Assembly of First Nations
AFN National Chief Roseanne Archibald said the government blueprint for the upcoming session of Parliament lacked the necessary urgency to deal with issues Indigenous people want immediate action on.
“I just felt like given the circumstances that we’re in – you know with the atmosphere and the recovery of our little ones and a lot of the things that are happening right now – that there would be stronger language in the throne speech and it would be more action oriented,” she said
“Because that is what I have been asking for as national chief since I started, is enough with words and empty promises and apologies.”

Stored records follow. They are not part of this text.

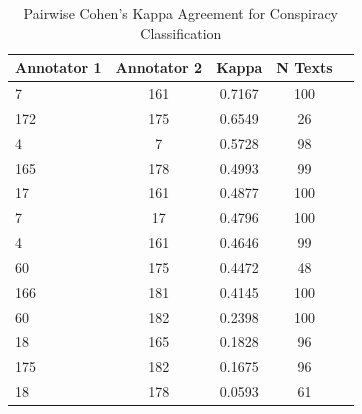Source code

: \begin{table}[t]
\centering
\caption{Pairwise Cohen's Kappa Agreement for Conspiracy Classification}
\label{tab:pairwise_kappa}
\begin{tabular}{lcccc}
\toprule
Annotator 1 & Annotator 2 & Kappa & N Texts \\
\midrule
7 & 161 & 0.7167 & 100 \\
172 & 175 & 0.6549 & 26 \\
4 & 7 & 0.5728 & 98 \\
165 & 178 & 0.4993 & 99 \\
17 & 161 & 0.4877 & 100 \\
7 & 17 & 0.4796 & 100 \\
4 & 161 & 0.4646 & 99 \\
60 & 175 & 0.4472 & 48 \\
166 & 181 & 0.4145 & 100 \\
60 & 182 & 0.2398 & 100 \\
18 & 165 & 0.1828 & 96 \\
175 & 182 & 0.1675 & 96 \\
18 & 178 & 0.0593 & 61 \\
\bottomrule
\end{tabular}
\end{table}
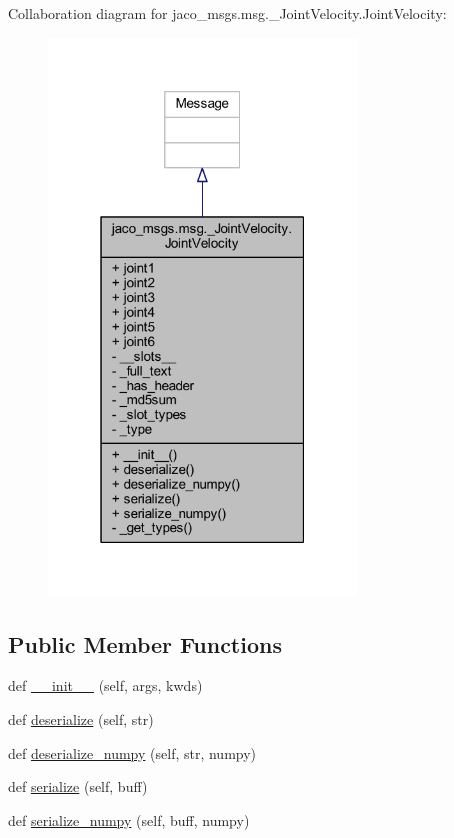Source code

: Collaboration diagram for jaco\+\_\+msgs.\+msg.\+\_\+\+Joint\+Velocity.\+Joint\+Velocity\+:
\nopagebreak
\begin{figure}[H]
\begin{center}
\leavevmode
\includegraphics[width=232pt]{d7/d2d/classjaco__msgs_1_1msg_1_1__JointVelocity_1_1JointVelocity__coll__graph}
\end{center}
\end{figure}
\subsection*{Public Member Functions}
\begin{DoxyCompactItemize}
\item 
def \hyperlink{classjaco__msgs_1_1msg_1_1__JointVelocity_1_1JointVelocity_a65588ef7e4f925136edc6ce9ad147ab0}{\+\_\+\+\_\+init\+\_\+\+\_\+} (self, args, kwds)
\item 
def \hyperlink{classjaco__msgs_1_1msg_1_1__JointVelocity_1_1JointVelocity_a94380e9e77acc374ad4b1ed21c0f977c}{deserialize} (self, str)
\item 
def \hyperlink{classjaco__msgs_1_1msg_1_1__JointVelocity_1_1JointVelocity_a6bddb797a5bd910def8058e19dc64d4c}{deserialize\+\_\+numpy} (self, str, numpy)
\item 
def \hyperlink{classjaco__msgs_1_1msg_1_1__JointVelocity_1_1JointVelocity_add43994faae032a8c73267655c61946b}{serialize} (self, buff)
\item 
def \hyperlink{classjaco__msgs_1_1msg_1_1__JointVelocity_1_1JointVelocity_a05d9e9213327b34ab7925ce2b437c0f4}{serialize\+\_\+numpy} (self, buff, numpy)
\end{DoxyCompactItemize}
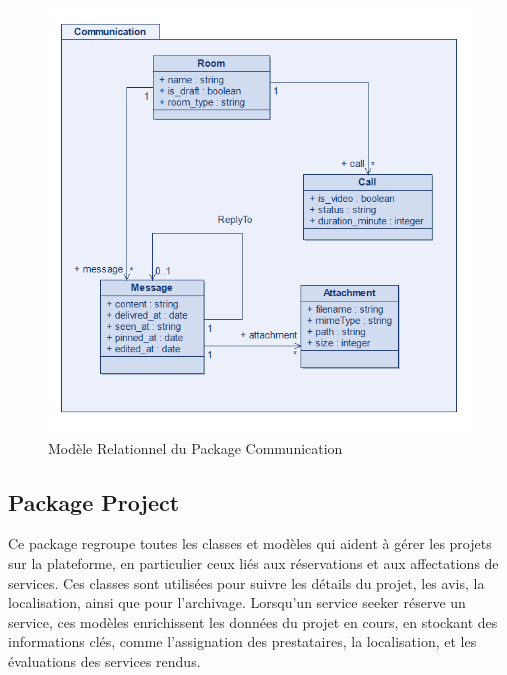 \begin{figure}[H]
\begin{center}
\includegraphics[width=15cm]{assets/diagrams/CommunicationPackage.png}
\end{center}
\caption{Modèle Relationnel du Package Communication}
\end{figure}
\vspace{0.35cm}

\subsection{Package Project}
Ce package regroupe toutes les classes et modèles qui aident à gérer les projets sur la plateforme, en particulier ceux liés aux réservations et aux affectations de services. Ces classes sont utilisées pour suivre les détails du projet, les avis, la localisation, ainsi que pour l'archivage. Lorsqu'un service seeker réserve un service, ces modèles enrichissent les données du projet en cours, en stockant des informations clés, comme l'assignation des prestataires, la localisation, et les évaluations des services rendus.

\vspace{0.35cm}

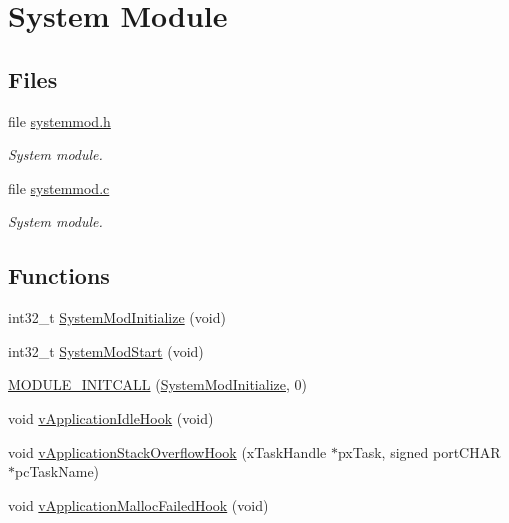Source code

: \hypertarget{group___system_module}{\section{\-System \-Module}
\label{group___system_module}
}
\subsection*{\-Files}
\begin{DoxyCompactItemize}
\item 
file \hyperlink{systemmod_8h}{systemmod.\-h}
\begin{DoxyCompactList}\small\item\em \-System module. \end{DoxyCompactList}\item 
file \hyperlink{systemmod_8c}{systemmod.\-c}
\begin{DoxyCompactList}\small\item\em \-System module. \end{DoxyCompactList}\end{DoxyCompactItemize}
\subsection*{\-Functions}
\begin{DoxyCompactItemize}
\item 
int32\-\_\-t \hyperlink{group___system_module_ga25e6d9910d77be50c3b01c7b738094d9}{\-System\-Mod\-Initialize} (void)
\item 
int32\-\_\-t \hyperlink{group___system_module_gacce857283e17c1584c0944c872f40fce}{\-System\-Mod\-Start} (void)
\item 
\hyperlink{group___system_module_ga93b1d8678b35f3082f71ac804eca1619}{\-M\-O\-D\-U\-L\-E\-\_\-\-I\-N\-I\-T\-C\-A\-L\-L} (\hyperlink{group___system_module_ga25e6d9910d77be50c3b01c7b738094d9}{\-System\-Mod\-Initialize}, 0)
\item 
void \hyperlink{group___system_module_ga97fd430f36f8b065226e2bff9bad1de5}{v\-Application\-Idle\-Hook} (void)
\item 
void \hyperlink{group___system_module_ga329de0f973fabef8b34da6444654295c}{v\-Application\-Stack\-Overflow\-Hook} (x\-Task\-Handle $\ast$px\-Task, signed port\-C\-H\-A\-R $\ast$pc\-Task\-Name)
\item 
void \hyperlink{group___system_module_gab7e5c95cf72a3f819bc4462a7fb62ca3}{v\-Application\-Malloc\-Failed\-Hook} (void)
\end{DoxyCompactItemize}


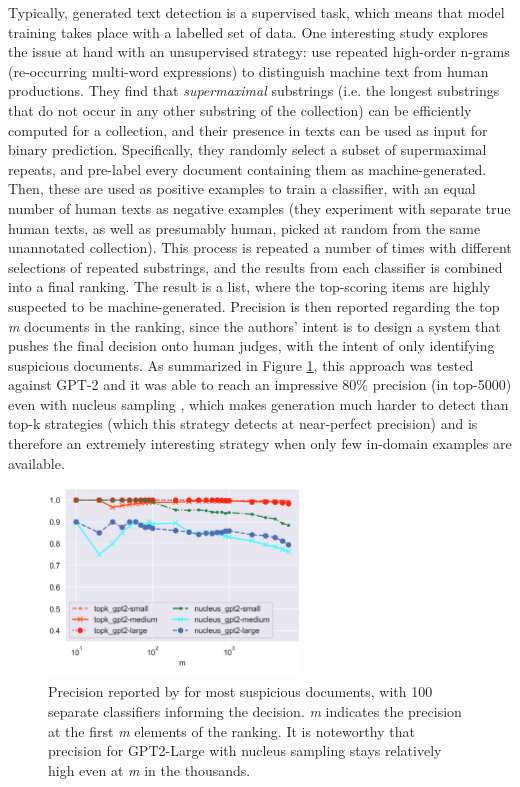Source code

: Typically, generated text detection is a supervised task, which means that model training takes place with a labelled set of data.
One interesting study explores the issue at hand with an unsupervised strategy: \citet{galle2021unsupervised} use repeated high-order n-grams (re-occurring multi-word expressions) to distinguish machine text from human productions.
They find that \emph{supermaximal} substrings (i.e. the longest substrings that do not occur in any other substring of the collection) can be efficiently computed for a collection, and their presence in texts can be used as input for binary prediction.
Specifically, they randomly select a subset of supermaximal repeats, and pre-label every document containing them as machine-generated. Then, these are used as positive examples to train a classifier, with an equal number of human texts as negative examples (they experiment with separate true human texts, as well as presumably human, picked at random from the same unannotated collection).
This process is repeated a number of times with different selections of repeated substrings, and the results from each classifier is combined into a final ranking.
The result is a list, where the top-scoring items are highly suspected to be machine-generated.
Precision is then reported regarding the top \emph{m} documents in the ranking, since the authors' intent is to design a system that pushes the final decision onto human judges, with the intent of only identifying suspicious documents.
As summarized in Figure \ref{fig:galle2021_fig5_100models}, this approach was tested against GPT-2 and it was able to reach an impressive 80\% precision (in top-5000) even with nucleus sampling \citep{holtzman2019curious}, which makes generation much harder to detect than top-k strategies (which this strategy detects at near-perfect precision) and is therefore an extremely interesting strategy when only few in-domain examples are available.

\begin{figure}[ht]
    \centering
    \includegraphics[width=0.6\textwidth]{assets/galle2021_fig5_100models.png}
    \caption{
        Precision reported by \citet{galle2021unsupervised} for most suspicious documents, with 100 separate classifiers informing the decision.
        \emph{m} indicates the precision at the first \emph{m} elements of the ranking.
        It is noteworthy that precision for GPT2-Large with nucleus sampling stays relatively high even at \emph{m} in the thousands.
    }
    \label{fig:galle2021_fig5_100models}
\end{figure}

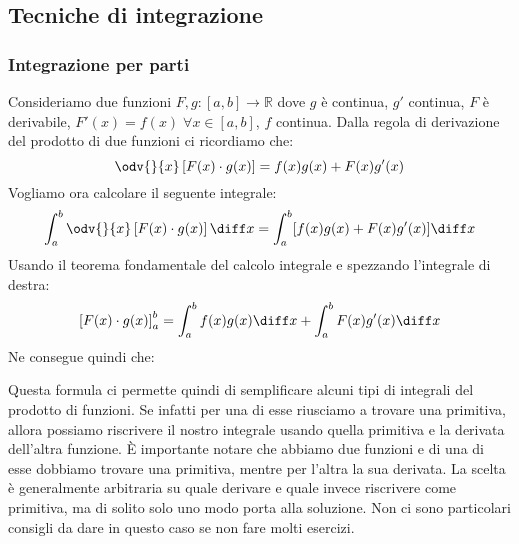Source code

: \subsection{Tecniche di integrazione}
\subsubsection{Integrazione per parti}
Consideriamo due funzioni $F, g:[a,b] \to \mathbb{R}$ dove $g$ è continua, $g'$ 
continua, $F$ è derivabile, $F'(x) = f(x) \;\forall x \in [a,b]$, $f$ continua. 
Dalla regola di derivazione del prodotto di due funzioni ci ricordiamo che:
\begin{equation*}
	\odv{}{x} \left[F(x) \cdot g(x)\right] = f(x)g(x) + F(x)g'(x)
\end{equation*}
Vogliamo ora calcolare il seguente integrale:
\begin{equation*}
	\int_a^b \odv{}{x} \left[F(x) \cdot g(x)\right] \diff x = \int_a^b 
    [f(x)g(x) + F(x)g'(x)] \diff x
\end{equation*}
Usando il teorema fondamentale del calcolo integrale e spezzando l'integrale 
di destra:
\begin{equation*}
	\left[F(x) \cdot g(x)\right]_a^b = \int_a^b f(x)g(x) \diff x + \int_a^b 
    F(x)g'(x) \diff x
\end{equation*}
Ne consegue quindi che:

Questa formula ci permette quindi di semplificare alcuni tipi di integrali del 
prodotto di funzioni. Se infatti per una di esse riusciamo a trovare una 
primitiva, allora possiamo riscrivere il nostro integrale usando quella 
primitiva e la derivata dell'altra funzione. È importante notare che abbiamo 
due funzioni e di una di esse dobbiamo trovare una primitiva, mentre per 
l'altra la sua derivata. La scelta è generalmente arbitraria su quale derivare 
e quale invece riscrivere come primitiva, ma di solito solo uno modo porta 
alla soluzione. Non ci sono particolari consigli da dare in questo caso se 
non fare molti esercizi.\\

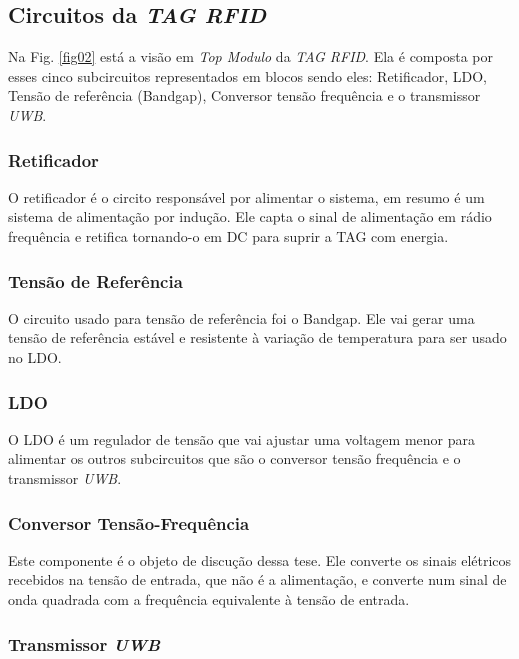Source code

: \subsection{Circuitos da \textit{TAG RFID}}

Na Fig. \ref{fig02} está a visão em \textit{Top Modulo} da \textit{TAG RFID}. Ela é composta por esses cinco subcircuitos representados em blocos sendo eles: Retificador, LDO, Tensão de referência (Bandgap), Conversor tensão frequência e o transmissor \textit{UWB}.

\subsubsection{Retificador}

O retificador é o circito responsável por alimentar o sistema, em resumo é um sistema de alimentação por indução. Ele capta o sinal de alimentação em rádio frequência e retifica tornando-o em DC para suprir a TAG com energia. 

\subsubsection{Tensão de Referência}

O circuito usado para tensão de referência foi o Bandgap. Ele vai gerar uma tensão de referência estável e resistente à variação de temperatura para ser usado no LDO.

\subsubsection{LDO}

O LDO é um regulador de tensão que vai ajustar uma voltagem menor para alimentar os outros subcircuitos que são o conversor tensão frequência e o transmissor \textit{UWB}.

\subsubsection{Conversor Tensão-Frequência}

Este componente é o objeto de discução dessa tese. Ele converte os sinais elétricos recebidos na tensão de entrada, que não é a alimentação, e converte num sinal de onda quadrada com a frequência equivalente à tensão de entrada.

\subsubsection{Transmissor \textit{UWB}}


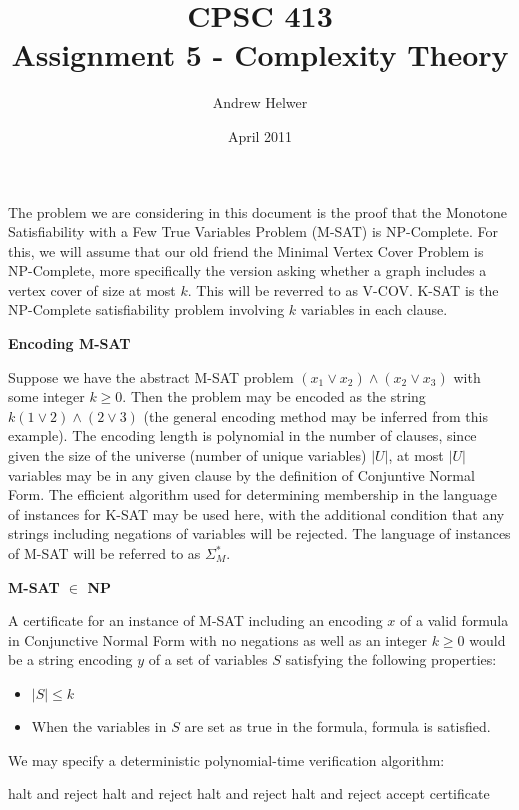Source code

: \documentclass{article}
\begin{document}
\title{CPSC 413 \\ Assignment 5 - Complexity Theory}
\author{Andrew Helwer}
\date{April 2011}
\maketitle

The problem we are considering in this document is the proof that the Monotone Satisfiability with a Few True Variables Problem (M-SAT) is NP-Complete. For this, we will assume that our old friend the Minimal Vertex Cover Problem is NP-Complete, more specifically the version asking whether a graph includes a vertex cover of size at most $k$. This will be reverred to as V-COV. K-SAT is the NP-Complete satisfiability problem involving $k$ variables in each clause.

\textbf{Encoding M-SAT}

Suppose we have the abstract M-SAT problem $(x_1 \vee x_2) \wedge (x_2 \vee x_3)$ with some integer $k \geq 0$. Then the problem may be encoded as the string $k(1 \vee 2) \wedge (2 \vee 3)$ (the general encoding method may be inferred from this example). The encoding length is polynomial in the number of clauses, since given the size of the universe (number of unique variables) $|U|$, at most $|U|$ variables may be in any given clause by the definition of Conjuntive Normal Form. The efficient algorithm used for determining membership in the language of instances for K-SAT may be used here, with the additional condition that any strings including negations of variables will be rejected. The language of instances of M-SAT will be referred to as $\Sigma ^\ast _M$.

\textbf{M-SAT $\in$ NP}

A certificate for an instance of M-SAT including an encoding $x$ of a valid formula in Conjunctive Normal Form with no negations as well as an integer $k \geq 0$ would be a string encoding $y$ of a set of variables $S$ satisfying the following properties:

\begin{itemize}
\item $|S| \leq k$
\item When the variables in $S$ are set as true in the formula, formula is satisfied.
\end{itemize}

We may specify a deterministic polynomial-time verification algorithm:

\begin{algorithmic}[1]
	\STATE halt and reject
\ENDIF
{}
	\STATE halt and reject
\ENDIF
{}
	\STATE halt and reject
\ENDIF
{}
	\STATE halt and reject
\ENDIF
\STATE accept certificate
\end{algorithmic}
\end{document}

Native Women’s Association of Canada CEO Lynn Groulx said the government continues to say the right things when it comes to Indigenous priorities.
But the details are sparse when it comes to actually reaching the goals.
“There was a high-level speech delivered with not a lot of detail. So it’s difficult for us to assess really what they’re intending in all of these areas,” she said.
“The shopping list includes MMIWG, there are mental health strategies, it just goes on and on. But our concern, as it’s always been, it comes to what’s actually going to happen when the rubber hits the road?
“What are they actually going to do? Are they going to have the resources to do this?”
Inuit Tapiriit Kanatami
The president of Canada’s national Inuit organization credits the government for its unprecedented funding of Indigenous priorities.
But Natan Obed of Inuit Tapiriit Kanatami said it’s time for the prime minister to act.
“There is still a lot to do,” he said.
“If we heard anything in the last six months or so, from the unmarked gravesites discoveries to the first National Day of Truth and Reconciliation – and the prime minister’s approach to that particular day – it’s that Canada needs this prime minister, Prime Minister Trudeau, to take an active leadership approach to the reconciliation file.”
The Trudeau government has said it plans to pass legislation banning conversion therapy, set greenhouse gas emission targets, and provide further pandemic supports – all before Christmas.
But where Indigenous priorities mentioned in the throne speech would fit into this timeframe was not revealed.